Without including the images, transcribe each record precisely as it appears below.
——
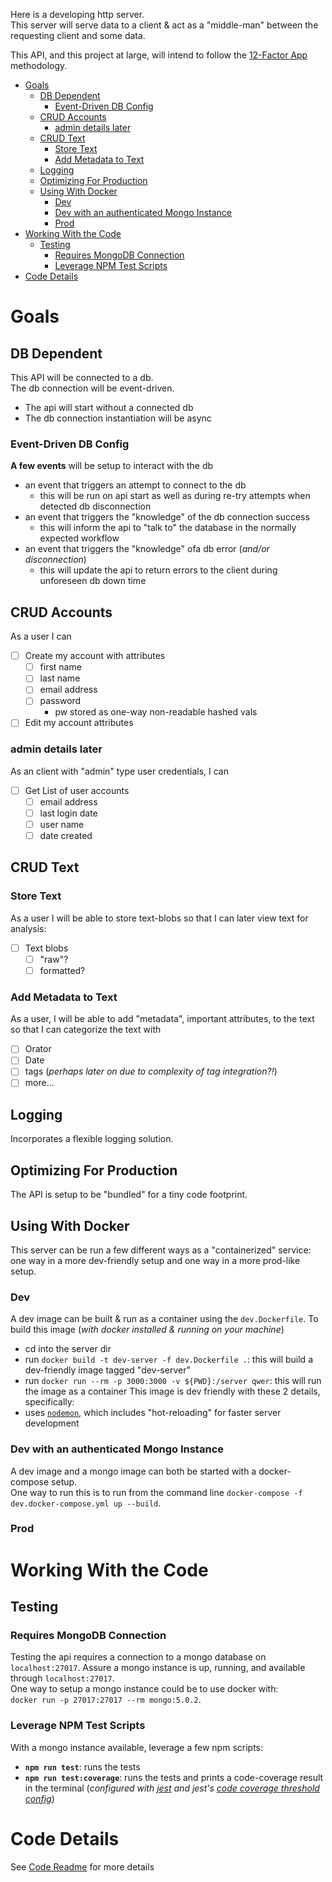 Here is a developing http server.  
This server will serve data to a client & act as a "middle-man" between the requesting client and some data.    

This API, and this project at large, will intend to follow the [12-Factor App](https://12factor.net/) methodology.

- [Goals](#goals)
  - [DB Dependent](#db-dependent)
    - [Event-Driven DB Config](#event-driven-db-config)
  - [CRUD Accounts](#crud-accounts)
    - [admin details later](#admin-details-later)
  - [CRUD Text](#crud-text)
    - [Store Text](#store-text)
    - [Add Metadata to Text](#add-metadata-to-text)
  - [Logging](#logging)
  - [Optimizing For Production](#optimizing-for-production)
  - [Using With Docker](#using-with-docker)
    - [Dev](#dev)
    - [Dev with an authenticated Mongo Instance](#dev-with-an-authenticated-mongo-instance)
    - [Prod](#prod)
- [Working With the Code](#working-with-the-code)
  - [Testing](#testing)
    - [Requires MongoDB Connection](#requires-mongodb-connection)
    - [Leverage NPM Test Scripts](#leverage-npm-test-scripts)
- [Code Details](#code-details)
# Goals

## DB Dependent
This API will be connected to a db.  
The db connection will be event-driven.
- The api will start without a connected db
- The db connection instantiation will be async
### Event-Driven DB Config
**A few events** will be setup to interact with the db
- an event that triggers an attempt to connect to the db
  - this will be run on api start as well as during re-try attempts when detected db disconnection
- an event that triggers the "knowledge" of the db connection success
  - this will inform the api to "talk to" the database in the normally expected workflow
- an event that triggers the "knowledge" ofa db error (_and/or disconnection_)
  - this will update the api to return errors to the client during unforeseen db down time

## CRUD Accounts
As a user I can 
- [ ] Create my account with attributes
  - [ ] first name
  - [ ] last name
  - [ ] email address
  - [ ] password
    - pw stored as one-way non-readable hashed vals
- [ ] Edit my account attributes

### admin details later
As an client with "admin" type user credentials, I can
- [ ] Get List of user accounts
  - [ ] email address
  - [ ] last login date
  - [ ] user name
  - [ ] date created

## CRUD Text

### Store Text
As a user I will be able to store text-blobs so that I can later view text for analysis:
- [ ] Text blobs
  - [ ] "raw"?
  - [ ] formatted?

### Add Metadata to Text
As a user, I will be able to add "metadata", important attributes, to the text so that I can categorize the text with 
- [ ] Orator
- [ ] Date
- [ ] tags (_perhaps later on due to complexity of tag integration?!_)
- [ ] more...

## Logging
Incorporates a flexible logging solution.  

## Optimizing For Production
The API is setup to be "bundled" for a tiny code footprint.

## Using With Docker
This server can be run a few different ways as a "containerized" service: one way in a more dev-friendly setup and one way in a more prod-like setup. 

### Dev
A dev image can be built & run as a container using the `dev.Dockerfile`. To build this image (_with docker installed & running on your machine_)
- cd into the server dir
- run `docker build -t dev-server -f dev.Dockerfile .`: this will build a dev-friendly image tagged "dev-server"
- run `docker run --rm -p 3000:3000 -v ${PWD}:/server qwer`: this will run the image as a container
This image is dev friendly with these 2 details, specifically:  
- uses [`nodemon`](https://www.npmjs.com/package/nodemon), which includes "hot-reloading" for faster server development

### Dev with an authenticated Mongo Instance
A dev image and a mongo image can both be started with a docker-compose setup.  
One way to run this is to run from the command line `docker-compose -f dev.docker-compose.yml up --build`.  

### Prod




# Working With the Code
## Testing
### Requires MongoDB Connection
Testing the api requires a connection to a mongo database on `localhost:27017`. Assure a mongo instance is up, running, and available through `localhost:27017`.  
One way to setup a mongo instance could be to use docker with:  
`docker run -p 27017:27017 --rm mongo:5.0.2`.  
### Leverage NPM Test Scripts
With a mongo instance available, leverage a few npm scripts:  
- **`npm run test`**: runs the tests
- **`npm run test:coverage`**: runs the tests and prints a code-coverage result in the terminal (_configured with [jest](https://jestjs.io/) and jest's [code coverage threshold config](https://jestjs.io/docs/configuration#coveragethreshold-object)_)


# Code Details
See [Code Readme](CODE.md) for more details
——
■ RESPONSE FOR THIS EXERCISE ■
 Here is a developing http server.  
This server will serve data to a client & act as a "middle-man" between the requesting client and some data.    

This API, and this project at large, will intend to follow the [12-Factor App](https://12factor.net/) methodology.

- [Goals](#goals)
  - [DB Dependent](#db-dependent)
    - [Event-Driven DB Config](#event-driven-db-config)
  - [CRUD Accounts](#crud-accounts)
    - [admin details later](#admin-details-later)
  - [CRUD Text](#crud-text)
    - [Store Text](#store-text)
    - [Add Metadata to Text](#add-metadata-to-text)
  - [Logging](#logging)
  - [Optimizing For Production](#optimizing-for-production)
  - [Using With Docker](#using-with-docker)
    - [Dev](#dev)
    - [Dev with an authenticated Mongo Instance](#dev-with-an-authenticated-mongo-instance)
    - [Prod](#prod)
- [Working With the Code](#working-with-the-code)
  - [Testing](#testing)
    - [Requires MongoDB Connection](#requires-mongodb-connection)
    - [Leverage NPM Test Scripts](#leverage-npm-test-scripts)
- [Code Details](#code-details)
# Goals

## DB Dependent
This API will be connected to a db.  
The db connection will be event-driven.
- The api will start without a connected db
- The db connection instantiation will be async
### Event-Driven DB Config
**A few events** will be setup to interact with the db
- an event that triggers an attempt to connect to the db
  - this will be run on api start as well as during re-try attempts when detected db disconnection
- an event that triggers the "knowledge" of the db connection success
  - this will inform the api to "talk to" the database in the normally expected workflow
- an event that triggers the "knowledge" ofa db error (_and/or disconnection_)
  - this will update the api to return errors to the client during unforeseen db down time

## CRUD Accounts
As a user I can 
- [ ] Create my account with attributes
  - [ ] first name
  - [ ] last name
  - [ ] email address
  - [ ] password
    - pw stored as one-way non-readable hashed vals
- [ ] Edit my account attributes

### admin details later
As an client with "admin" type user credentials, I can
- [ ] Get List of user accounts
  - [ ] email address
  - [ ] last login date
  - [ ] user name
  - [ ] date created

## CRUD Text

### Store Text
As a user I will be able to store text-blobs so that I can later view text for analysis:
- [ ] Text blobs
  - [ ] "raw"?
  - [ ] formatted?

### Add Metadata to Text
As a user, I will be able to add "metadata", important attributes, to the text so that I can categorize the text with 
- [ ] Orator
- [ ] Date
- [ ] tags (_perhaps later on due to complexity of tag integration?!_)
- [ ] more...

## Logging
Incorporates a flexible logging solution.  

## Optimizing For Production
The API is setup to be "bundled" for a tiny code footprint.

## Using With Docker
This server can be run a few different ways as a "containerized" service: one way in a more dev-friendly setup and one way in a more prod-like setup. 

### Dev
A dev image can be built & run as a container using the `dev.Dockerfile`. To build this image (_with docker installed & running on your machine_)
- cd into the server dir
- run `docker build -t dev-server -f dev.Dockerfile .`: this will build a dev-friendly image tagged "dev-server"
- run `docker run --rm -p 3000:3000 -v ${PWD}:/server qwer`: this will run the image as a container
This image is dev friendly with these 2 details, specifically:  
- uses [`nodemon`](https://www.npmjs.com/package/nodemon), which includes "hot-reloading" for faster server development

### Dev with an authenticated Mongo Instance
A dev image and a mongo image can both be started with a docker-compose setup.  
One way to run this is to run from the command line `docker-compose -f dev.docker-compose.yml up --build`.  

### Prod




# Working With the Code
## Testing
### Requires MongoDB Connection
Testing the api requires a connection to a mongo database on `localhost:27017`. Assure a mongo instance is up, running, and available through `localhost:27017`.  
One way to setup a mongo instance could be to use docker with:  
`docker run -p 27017:27017 --rm mongo:5.0.2`.  
### Leverage NPM Test Scripts
With a mongo instance available, leverage a few npm scripts:  
- **`npm run test`**: runs the tests
- **`npm run test:coverage`**: runs the tests and prints a code-coverage result in the terminal (_configured with [jest](https://jestjs.io/) and jest's [code coverage threshold config](https://jestjs.io/docs/configuration#coveragethreshold-object)_)


# Code Details
See [Code Readme](CODE.md) for more details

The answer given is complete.